The brief that wasn’t ours, the solution we almost missed and the ad that would’ve been pulled if disaster hadn’t struck.


At the back end of the last century Rich and I worked on the occasional car brief. Subaru was the client and the ads at the time tended to be about a rally win or a pseudo-posh farming vehicle.

Based on the success of the incredibly popular Impreza, the Japanese manufacturer had decided to introduce a turbo version of it’s sturdy, yet uninspiring workhorse, the Forester.

The account director at the time was George Wallis Jnr (son of the CEO) and as the Creative Director, Geoff ‘Tommo’ Tomlinson was on a shoot, he’d managed to sneak the brief into us pair.

As with all car briefs, it was full of loads of technical data for the ‘car nerds’ and audience insights for the ‘media nerds’.

We had a week to crack it (I know, feels like a lifetime these days) before Tommo would return to his desk and inevitably steal the brief back.

We got to work, tossing ideas back and forth and then into the bin. The usual crap came pouring out. The clichés and puns were abundant and we were struggling. This wasn’t a model launch – that had happened a year or so before and the car had been positioned as a practical, capable estate.

There wasn’t an opportunity to make a massive personality shift and being honest, it was still a practical, capable estate but just went a bit quicker.

Therein lay the issue, even back in the 90s, you couldn’t sell a car on speed. Yet that’s all we should really be talking about. So, we had to do what we do and find a way round the problem.
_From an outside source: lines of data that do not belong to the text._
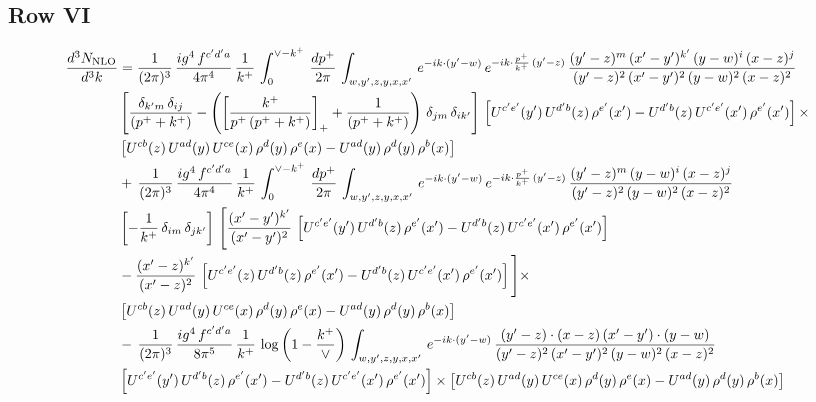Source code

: \documentclass[9pt]{article}
\numberwithin{equation}{section}
\begin{document}
\subsection{Row VI}
\begin{align}
    \frac{d^{3}N_{\rm NLO}}{d^{3}k} & =  \frac{1}{(2\pi)^{3}}\, \frac{ig^{4}\,f^{c'd'a}}{4\pi^{4}}\, \frac{1}{k^{+}}\,\int_{0}^{\vee-k^{+}}\, \frac{dp^{+}}{2\pi}\, \int_{w,y',z,y,x,x'}\, e^{-ik\cdot (y'-w)}\, e^{-ik\cdot \frac{p^{+}}{k^{+}}\,(y'-z)}\,\frac{(y'-z)^{m}\,(x'-y')^{k'}\,(y-w)^{i}\,(x-z)^{j}}{(y'-z)^{2}\,(x'-y')^{2}\,(y-w)^{2}\,(x-z)^{2}}\notag \\ & \left[\frac{\delta_{k'm}\,\delta_{ij}}{(p^{+}+k^{+})}-\left(\left[\frac{k^{+}}{p^{+}\,(p^{+}+k^{+})}\right]_{+}+\frac{1}{(p^{+}+k^{+})}\right)\,\delta_{jm}\,\delta_{ik'}\right]\, \left[U^{c'e'}(y')\,U^{d'b}(z)\,\rho^{e'}(x')-U^{d'b}(z)\,U^{c'e'}(x')\,\rho^{e'}(x')\right]\times\notag \\ &  \left[U^{cb}(z)\,U^{ad}(y)\,U^{ce}(x)\,\rho^{d}(y)\,\rho^{e}(x)-U^{ad}(y)\,\rho^{d}(y)\,\rho^{b}(x)\right] \notag \\ &  +\,\frac{1}{(2\pi)^{3}}\, \frac{ig^{4}\,f^{c'd'a}}{4\pi^{4}}\, \frac{1}{k^{+}}\,\int_{0}^{\vee-k^{+}}\, \frac{dp^{+}}{2\pi}\, \int_{w,y',z,y,x,x'}\, e^{-ik\cdot (y'-w)}\, e^{-ik\cdot \frac{p^{+}}{k^{+}}\,(y'-z)}\,\frac{(y'-z)^{m}\,(y-w)^{i}\,(x-z)^{j}}{(y'-z)^{2}\,(y-w)^{2}\,(x-z)^{2}}\notag \\ &  \left[-\frac{1}{k^{+}}\, \delta_{im}\, \delta_{jk'}\right]\, \Bigg[\frac{(x'-y')^{k'}}{(x'-y')^{2}}\,\left[U^{c'e'}(y')\,U^{d'b}(z)\,\rho^{e'}(x')-U^{d'b}(z)\,U^{c'e'}(x')\,\rho^{e'}(x')\right]\notag \\ & -\frac{(x'-z)^{k'}}{(x'-z)^{2}}\,\left[U^{c'e'}(z)\,U^{d'b}(z)\,\rho^{e'}(x')-U^{d'b}(z)\,U^{c'e'}(x')\,\rho^{e'}(x')\right]\Bigg]\times\notag \\ &    \left[U^{cb}(z)\,U^{ad}(y)\,U^{ce}(x)\,\rho^{d}(y)\,\rho^{e}(x)-U^{ad}(y)\,\rho^{d}(y)\,\rho^{b}(x)\right] \notag \\
&  -\,\frac{1}{(2\pi)^{3}}\, \frac{ig^{4}\,f^{c'd'a}}{8\pi^{5}}\, \frac{1}{k^{+}}\,\log{\left(1-\frac{k^{+}}{\vee}\right)}\, \int_{w,y',z,y,x,x'}\, e^{-ik\cdot (y'-w)}\,\frac{(y'-z)\cdot (x-z)\,(x'-y')\cdot (y-w)}{(y'-z)^{2}\,(x'-y')^{2}\,(y-w)^{2}\,(x-z)^{2}}\notag \\ & \left[U^{c'e'}(y')\,U^{d'b}(z)\,\rho^{e'}(x')-U^{d'b}(z)\,U^{c'e'}(x')\,\rho^{e'}(x')\right]\times  \left[U^{cb}(z)\,U^{ad}(y)\,U^{ce}(x)\,\rho^{d}(y)\,\rho^{e}(x)-U^{ad}(y)\,\rho^{d}(y)\,\rho^{b}(x)\right]
\end{align}
\end{document}
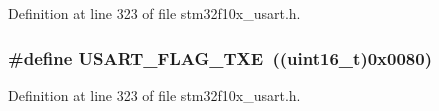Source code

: Definition at line 323 of file stm32f10x\+\_\+usart.\+h.

\subsubsection[{\texorpdfstring{U\+S\+A\+R\+T\+\_\+\+F\+L\+A\+G\+\_\+\+T\+XE}{USART_FLAG_TXE}}]{\setlength{\rightskip}{0pt plus 5cm}\#define U\+S\+A\+R\+T\+\_\+\+F\+L\+A\+G\+\_\+\+T\+XE~(({\bf uint16\+\_\+t})0x0080)}\hypertarget{group___u_s_a_r_t___flags_ga7129f13333f2a7218838cc32fe507bfa}{}\label{group___u_s_a_r_t___flags_ga7129f13333f2a7218838cc32fe507bfa}


Definition at line 323 of file stm32f10x\+\_\+usart.\+h.

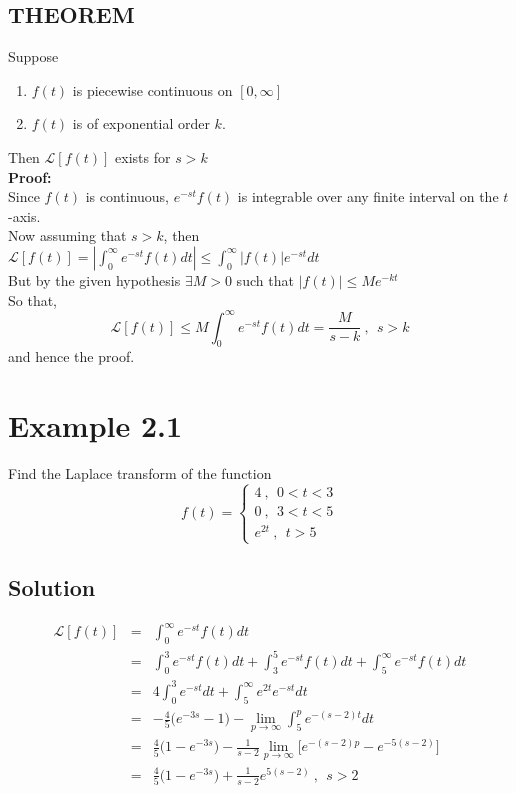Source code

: \documentclass[11pt]{report}
\newcommand{\Laplace}{\mathcal{L}}
\newcommand{\ft}{f(t)}
\newcommand{\sbracket}[1]{\left[#1\right]}
\newcommand{\LFt}{\Laplace \sbracket{\ft}}
\newcommand{\sps}{\\[0.2cm]}
\newcommand{\bt}[1]{\textbf{#1}}
\newcommand{\dsp}{\displaystyle}
\begin{document}
	\subsection{THEOREM}
	\label{subsec:2_3_2}
	Suppose
	\begin{enumerate}
		\item $\ft$ is piecewise continuous on $[0,\infty]$
		\item $\ft$ is of exponential order $k$.
	\end{enumerate}
	Then $\LFt$ exists for $s > k$\sps
	\bt{Proof:}\\
	Since $\ft$ is continuous, $e^{-st}\ft$ is integrable over any finite interval on the $t$-axis.\\
	Now assuming that $s>k$, then\\
	$\dsp \LFt = \left| \int_0^\infty e^{-st}f(t)dt\right| \leq \int_0^\infty |\ft|e^{-st} dt$\\
	But by the given hypothesis $\exists M>0$ such that $|\ft| \leq Me^{-kt}$\\
	So that,\\
	$$
		\LFt \leq M\int_0^\infty e^{-st}f(t)dt = \dsp\frac{M}{s-k}~,~~ s > k
	$$
	and hence the proof.
	
	\section*{Example 2.1}
	Find the Laplace transform of the function\\
	\begin{equation*}
		f(t) = \left\{\begin{array}{l}
			4~,~~ 0 < t < 3\\
			0~, ~~ 3 < t < 5\\
			e^{2t}~, ~~ t > 5
		\end{array}\right.
	\end{equation*}

	\subsection*{Solution}
	\begin{eqnarray*}
		\LFt &=& \int_0^\infty e^{-st}\ft dt\\
		&=& \int_0^3 e^{-st}\ft dt + \int_3^5 e^{-st}\ft dt + \int_5^\infty e^{-st}\ft dt\\
		&=&4\int_0^3 e^{-st}dt + \int_5^\infty e^{2t}e^{-st}dt\\
		&=&-\frac{4}{5}\Big(e^{-3s} - 1\Big) - \lim\limits_{p\rightarrow\infty}\int_5^p e^{-(s-2)t}dt\\
		&=& \frac{4}{5}\Big(1-e^{-3s}\Big) - \frac{1}{s-2}\lim\limits_{p\rightarrow\infty}\Big[e^{-(s-2)p} - e^{-5(s-2)}\Big]\\
		&=&\frac{4}{5}\Big(1-e^{-3s}\Big)+ \frac{1}{s-2}e^{5(s-2)}~, ~~ s > 2
	\end{eqnarray*}
	
\end{document}
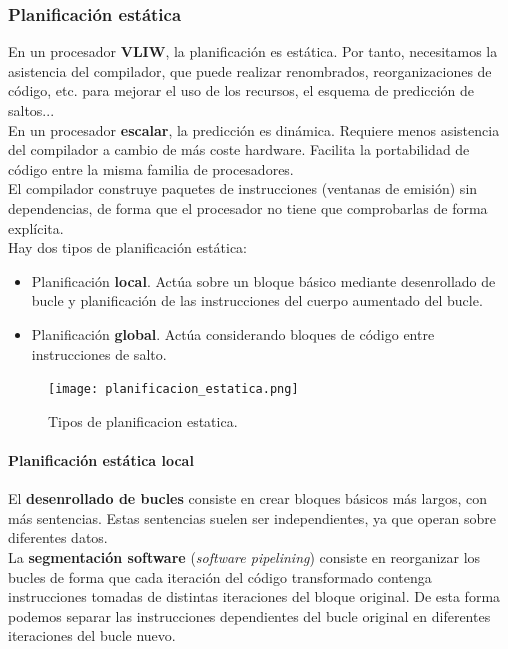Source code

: \documentclass[12pt,spanish]{article}
\begin{document}
\subsubsection{Planificación estática}

En un procesador \textbf{VLIW}, la planificación es estática. Por tanto, necesitamos la asistencia del compilador, que puede realizar renombrados, reorganizaciones de código, etc. para mejorar el uso de los recursos, el esquema de predicción de saltos...\\

En un procesador \textbf{escalar}, la predicción es dinámica. Requiere menos asistencia del compilador a cambio de más coste hardware. Facilita la portabilidad de código entre la misma familia de procesadores.\\

El compilador construye paquetes de instrucciones (ventanas de emisión) sin dependencias, de forma que el procesador no tiene que comprobarlas de forma explícita.\\

Hay dos tipos de planificación estática:

\begin{itemize}
	\item Planificación \textbf{local}. Actúa sobre un bloque básico mediante desenrollado de bucle y planificación de las instrucciones del cuerpo aumentado del bucle.
	\item Planificación \textbf{global}. Actúa considerando bloques de código entre instrucciones de salto.
\end{itemize}


\begin{figure}[H]
\centering
\texttt{[image: planificacion\_estatica.png]}
\caption{Tipos de planificacion estatica.}
\end{figure}

\paragraph{Planificación estática local\\}

El \textbf{desenrollado de bucles} consiste en crear bloques básicos más largos, con más sentencias. Estas sentencias suelen ser independientes, ya que operan sobre diferentes datos.\\

La \textbf{segmentación software} (\textit{software pipelining}) consiste en reorganizar los bucles de forma que cada iteración del código transformado contenga instrucciones tomadas de distintas iteraciones del bloque original. De esta forma podemos separar las instrucciones dependientes del bucle original en diferentes iteraciones del bucle nuevo.\\
\end{document}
Then on the Friday morning inspiration struck. Must’ve been the shock of being in the office early as we only had a few hours remaining to solve it or lose it.

Speed camera as a concept was born… originally without an image of the car.

We excitedly called George into our office to proclaim we’d solved it. He instantly asked for a back up. Arrogant little sods that we were, we of course refused. This was the one and he HAD to sell it at the meeting he had that lunchtime with the client.

Out came the Magic Markers and we drew it up ready for presentation. The ink was still drying when the agency MD stuck his head round the door and asked what we were working on. We proudly showed him the DPS visual (back then car ads always started as a double page spread) and he nonchalantly shrugged, said it was okay and carried on down the corridor. Suddenly self-doubt crept in, was it as good as we thought? It had all happened so fast we hadn’t given it the overnight test or even pinned it to the wall to stare at for a couple of hours. We were running on gut feel alone.

The meeting went well, the ad was sold to the client (on the proviso we added a shot of the metal), all we had to do was get Geoff, our CD, to go with it on his return to the office. Thankfully he did.

A few nights later we were up in Manchester for an awards ceremony. After a night of mutual back slapping and copious alcohol consumption we all retired upstairs to our beds.

Except for George.

He ventured outside for a breath of fresh air – at which point he was viciously attacked, leaving him in a coma and fighting for his life.

The agency was in shock and the client inexplicably decided to pull the ad, asking for something safer with the car as the hero image.

Arguments and protestations were made but the client wasn’t budging. That was until Geoff refused to change it. The rationale being that this was the last ad George had sold and worryingly would possibly ever sell – as such, it HAD to run. To his credit, the client surprisingly backed down and a shoot was booked in the forests of Wales with legendary car photographer, Pete Davies.

The following year the ad went on to win three golds at Roses (in the same hotel as the attack). It then later won six silvers at the Cream Awards. Forever the arrogant upstarts, as we came off the stage having accepted the first one we went straight over to the judges, slammed the glassware down on the table and shouted at Trevor Beattie (Chair of the judges) “Silver? You can shove silver up your arse.” The remaining five awards were collected by the agency’s delivery driver, Roy.

Much more of an accolade however came in a phone call one morning. I was in before Rich with my feet on the desk, pondering the previous days scamps all pinned to the wall when reception rang through and said there was a “bloke called Richard on the line who wanted to speak to the creative who did the Subaru speed camera ad” – vague but I took it out of either curiosity or boredom expecting it to be a media sales call or a photographer’s agent.

A softly spoken voice introduced himself as Richard Flintham, a long standing hero of ours. My first reaction was that this was an Elwell wind-up but it quickly became clear it was for real. He went on to say what a fan he was of the ad (this from the guy who was to go on to create Sony Balls and Cadbury Gorilla) and that if ever we were in London, to give him a shout for a beer.

We were on a train the following week and tapping him up for advice on some beer scripts we were writing starring Roger Moore (again doing what we do and answering a brief by saying something the rules didn’t allow). His advice and guidance was great – our ideas were crap and he helped us change them by ripping them up and starting over, even though they’d already been sold in.

It’s difficult to emphasise the impact that ad had on our careers. It gave us a boost and confidence to believe in our abilities (behind the arrogance and bravado we’ve always been a little delicate and sensitive, ask any current client). It led on to us being given the joint CDship as well as enabling us to brave the rollercoaster that is starting your own agency.

Thankfully, George Jnr pulled through but the events of that night were to change his life forever and in a strange way, they changed ours too.